[Records for this task]
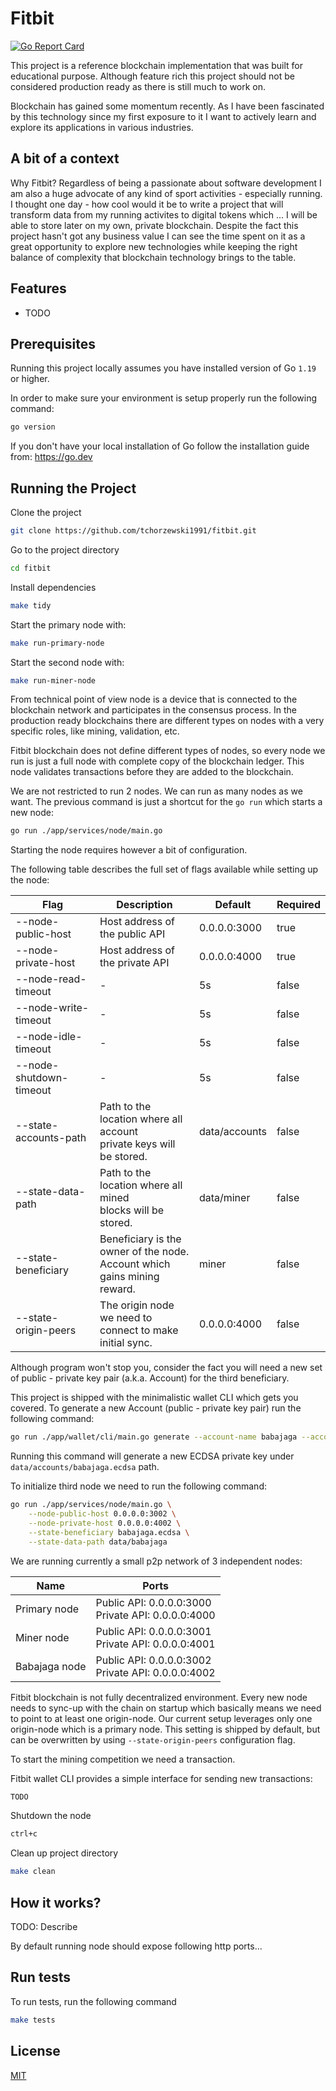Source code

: # Fitbit

[![Go Report Card](https://goreportcard.com/badge/github.com/tchorzewski1991/fitbit)](https://goreportcard.com/report/github.com/tchorzewski1991/fitbit)

This project is a reference blockchain implementation that was built for educational purpose.
Although feature rich this project should not be considered production ready as there is still
much to work on.

Blockchain has gained some momentum recently. As I have been fascinated by this technology since
my first exposure to it I want to actively learn and explore its applications in various industries.


## A bit of a context

Why Fitbit? Regardless of being a passionate about software development I am also a huge advocate of any
kind of sport activities - especially running. I thought one day - how cool would it be to write a project
that will transform data from my running activites to digital tokens which ... I will be able to store later
on my own, private blockchain. Despite the fact this project hasn't got any business value I can see the time
spent on it as a great opportunity to explore new technologies while keeping the right balance of complexity
that blockchain technology brings to the table.

## Features

- TODO

## Prerequisites

Running this project locally assumes you have installed version of Go `1.19` or higher.

In order to make sure your environment is setup properly run the following command:

```bash
go version
```

If you don't have your local installation of Go follow the installation guide from: https://go.dev

## Running the Project

Clone the project

```bash
git clone https://github.com/tchorzewski1991/fitbit.git
```

Go to the project directory

```bash
cd fitbit
```

Install dependencies

```bash
make tidy
```

Start the primary node with:

```bash
make run-primary-node
```

Start the second node with:

```bash
make run-miner-node
```

From technical point of view node is a device that is connected to the blockchain network
and participates in the consensus process. In the production ready blockchains there are
different types on nodes with a very specific roles, like mining, validation, etc.

Fitbit blockchain does not define different types of nodes, so every node we run is just
a full node with complete copy of the blockchain ledger. This node validates transactions
before they are added to the blockchain.

We are not restricted to run 2 nodes. We can run as many nodes as we want.
The previous command is just a shortcut for the `go run` which starts a new
node:

```bash
go run ./app/services/node/main.go
```

Starting the node requires however a bit of configuration.

The following table describes the full set of flags available while setting up the node:

| Flag                    | Description                                                                   | Default       | Required |
|-------------------------|-------------------------------------------------------------------------------|---------------|----------|
| --node-public-host      | Host address of the public API                                                | 0.0.0.0:3000  | true     |
| --node-private-host     | Host address of the private API                                               | 0.0.0.0:4000  | true     |
| --node-read-timeout     | -                                                                             | 5s            | false    |
| --node-write-timeout    | -                                                                             | 5s            | false    |
| --node-idle-timeout     | -                                                                             | 5s            | false    |
| --node-shutdown-timeout | -                                                                             | 5s            | false    |
| --state-accounts-path   | Path to the location where all account <br/>private keys will be stored.      | data/accounts | false    |
| --state-data-path       | Path to the location where all mined <br/>blocks will be stored.              | data/miner    | false    |
| --state-beneficiary     | Beneficiary is the owner of the node. <br/>Account which gains mining reward. | miner         | false    |
| --state-origin-peers    | The origin node we need to <br/>connect to make initial sync.                 | 0.0.0.0:4000  | false    |

Although program won't stop you, consider the fact you will need a new set of
public - private key pair (a.k.a. Account) for the third beneficiary.

This project is shipped with the minimalistic wallet CLI which gets you covered.
To generate a new Account (public - private key pair) run the following command:

```bash
go run ./app/wallet/cli/main.go generate --account-name babajaga --account-path data/accounts
```

Running this command will generate a new ECDSA private key under `data/accounts/babajaga.ecdsa` path.

To initialize third node we need to run the following command:

```bash
go run ./app/services/node/main.go \
    --node-public-host 0.0.0.0:3002 \
    --node-private-host 0.0.0.0:4002 \
    --state-beneficiary babajaga.ecdsa \
    --state-data-path data/babajaga
```

We are running currently a small p2p network of 3 independent nodes:

| Name          | Ports                                                  |
|---------------|--------------------------------------------------------|
| Primary node  | Public API: 0.0.0.0:3000<br/>Private API: 0.0.0.0:4000 |
| Miner node    | Public API: 0.0.0.0:3001<br/>Private API: 0.0.0.0:4001 |
| Babajaga node | Public API: 0.0.0.0:3002<br/>Private API: 0.0.0.0:4002 |

Fitbit blockchain is not fully decentralized environment. Every new node needs
to sync-up with the chain on startup which basically means we need to point to
at least one origin-node. Our current setup leverages only one origin-node
which is a primary node. This setting is shipped by default, but can be
overwritten by using `--state-origin-peers` configuration flag.

To start the mining competition we need a transaction.

Fitbit wallet CLI provides a simple interface for sending new transactions:

```bash
TODO
```

Shutdown the node

```bash
ctrl+c
```

Clean up project directory

```bash
make clean
```

## How it works?

TODO: Describe

By default running node should expose following http ports...

## Run tests

To run tests, run the following command

```bash
make tests
```

## License

[MIT](https://choosealicense.com/licenses/mit/)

[What to work on]
Please state how many lines in the data contain the word "environment", giving only that number.

[Answer space]
2